* _Assignment_:
Make a tally of the lines in the records that include the string "cochain", and give only that number.
Records for processing START
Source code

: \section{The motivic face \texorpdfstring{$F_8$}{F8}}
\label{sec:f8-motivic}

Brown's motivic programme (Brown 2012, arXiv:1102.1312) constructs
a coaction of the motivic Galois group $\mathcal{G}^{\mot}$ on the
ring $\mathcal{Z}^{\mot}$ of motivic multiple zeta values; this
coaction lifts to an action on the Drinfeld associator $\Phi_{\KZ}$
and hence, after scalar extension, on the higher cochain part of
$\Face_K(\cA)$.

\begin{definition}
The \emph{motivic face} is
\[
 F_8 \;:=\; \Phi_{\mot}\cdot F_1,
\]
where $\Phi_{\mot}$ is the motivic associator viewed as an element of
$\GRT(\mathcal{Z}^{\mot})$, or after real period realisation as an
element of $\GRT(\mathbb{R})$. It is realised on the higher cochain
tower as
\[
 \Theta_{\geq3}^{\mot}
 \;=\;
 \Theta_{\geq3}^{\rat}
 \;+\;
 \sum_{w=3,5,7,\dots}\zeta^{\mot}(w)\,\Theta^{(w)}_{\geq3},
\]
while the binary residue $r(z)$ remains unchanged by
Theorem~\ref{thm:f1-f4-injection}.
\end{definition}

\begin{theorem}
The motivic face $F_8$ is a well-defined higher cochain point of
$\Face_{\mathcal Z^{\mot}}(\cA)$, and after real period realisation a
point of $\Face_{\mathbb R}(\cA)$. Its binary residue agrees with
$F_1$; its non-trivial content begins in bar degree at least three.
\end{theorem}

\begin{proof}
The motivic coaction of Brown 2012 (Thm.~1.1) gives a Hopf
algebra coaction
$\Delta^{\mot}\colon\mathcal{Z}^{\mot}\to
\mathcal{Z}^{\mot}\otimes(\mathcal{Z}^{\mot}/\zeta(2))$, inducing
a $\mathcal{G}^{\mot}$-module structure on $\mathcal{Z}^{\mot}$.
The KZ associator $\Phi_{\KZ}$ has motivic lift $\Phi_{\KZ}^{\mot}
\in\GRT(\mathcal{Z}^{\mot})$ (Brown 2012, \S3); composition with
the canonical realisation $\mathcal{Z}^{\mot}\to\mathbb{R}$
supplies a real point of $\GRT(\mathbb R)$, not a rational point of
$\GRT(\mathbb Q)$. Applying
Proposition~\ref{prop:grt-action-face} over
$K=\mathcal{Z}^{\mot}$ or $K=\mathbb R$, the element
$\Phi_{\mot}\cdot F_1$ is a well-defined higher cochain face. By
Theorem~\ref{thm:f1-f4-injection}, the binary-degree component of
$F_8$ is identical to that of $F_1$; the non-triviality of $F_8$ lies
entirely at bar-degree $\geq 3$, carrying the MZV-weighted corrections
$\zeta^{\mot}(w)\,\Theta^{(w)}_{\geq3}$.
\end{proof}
Records for processing END
Records for processing START
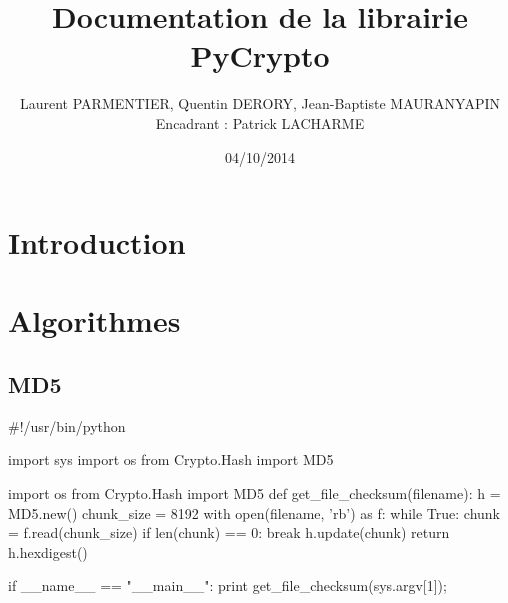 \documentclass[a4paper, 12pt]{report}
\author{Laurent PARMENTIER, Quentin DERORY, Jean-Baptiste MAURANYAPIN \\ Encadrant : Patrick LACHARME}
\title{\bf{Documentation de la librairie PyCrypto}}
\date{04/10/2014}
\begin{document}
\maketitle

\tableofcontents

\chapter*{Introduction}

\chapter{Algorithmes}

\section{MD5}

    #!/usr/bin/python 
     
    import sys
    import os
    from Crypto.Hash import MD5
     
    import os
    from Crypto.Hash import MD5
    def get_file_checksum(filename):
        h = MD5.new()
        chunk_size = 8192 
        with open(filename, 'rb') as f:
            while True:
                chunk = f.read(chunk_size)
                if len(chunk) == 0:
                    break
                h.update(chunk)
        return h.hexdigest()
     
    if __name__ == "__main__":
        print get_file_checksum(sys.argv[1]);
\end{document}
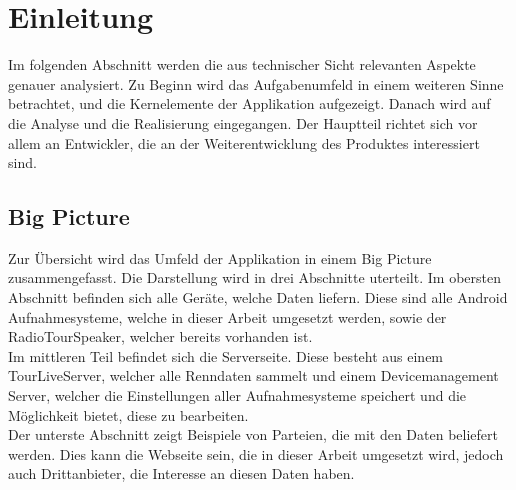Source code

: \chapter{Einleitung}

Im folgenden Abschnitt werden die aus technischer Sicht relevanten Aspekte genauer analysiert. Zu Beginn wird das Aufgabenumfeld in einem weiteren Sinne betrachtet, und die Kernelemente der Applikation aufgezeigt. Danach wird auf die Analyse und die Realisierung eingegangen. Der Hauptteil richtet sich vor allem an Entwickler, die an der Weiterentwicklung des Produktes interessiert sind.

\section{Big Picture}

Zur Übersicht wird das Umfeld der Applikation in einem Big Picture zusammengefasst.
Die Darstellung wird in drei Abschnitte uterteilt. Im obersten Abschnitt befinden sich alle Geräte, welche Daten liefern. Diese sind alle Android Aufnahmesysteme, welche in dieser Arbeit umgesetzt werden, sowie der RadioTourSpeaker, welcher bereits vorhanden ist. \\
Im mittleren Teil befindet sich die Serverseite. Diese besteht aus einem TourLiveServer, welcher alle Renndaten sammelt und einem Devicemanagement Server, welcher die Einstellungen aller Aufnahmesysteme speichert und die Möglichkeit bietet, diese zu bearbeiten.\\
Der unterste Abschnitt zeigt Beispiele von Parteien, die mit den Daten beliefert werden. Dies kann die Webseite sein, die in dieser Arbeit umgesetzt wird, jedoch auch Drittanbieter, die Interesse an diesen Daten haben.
Records for processing END
* _Solution to this task_:
4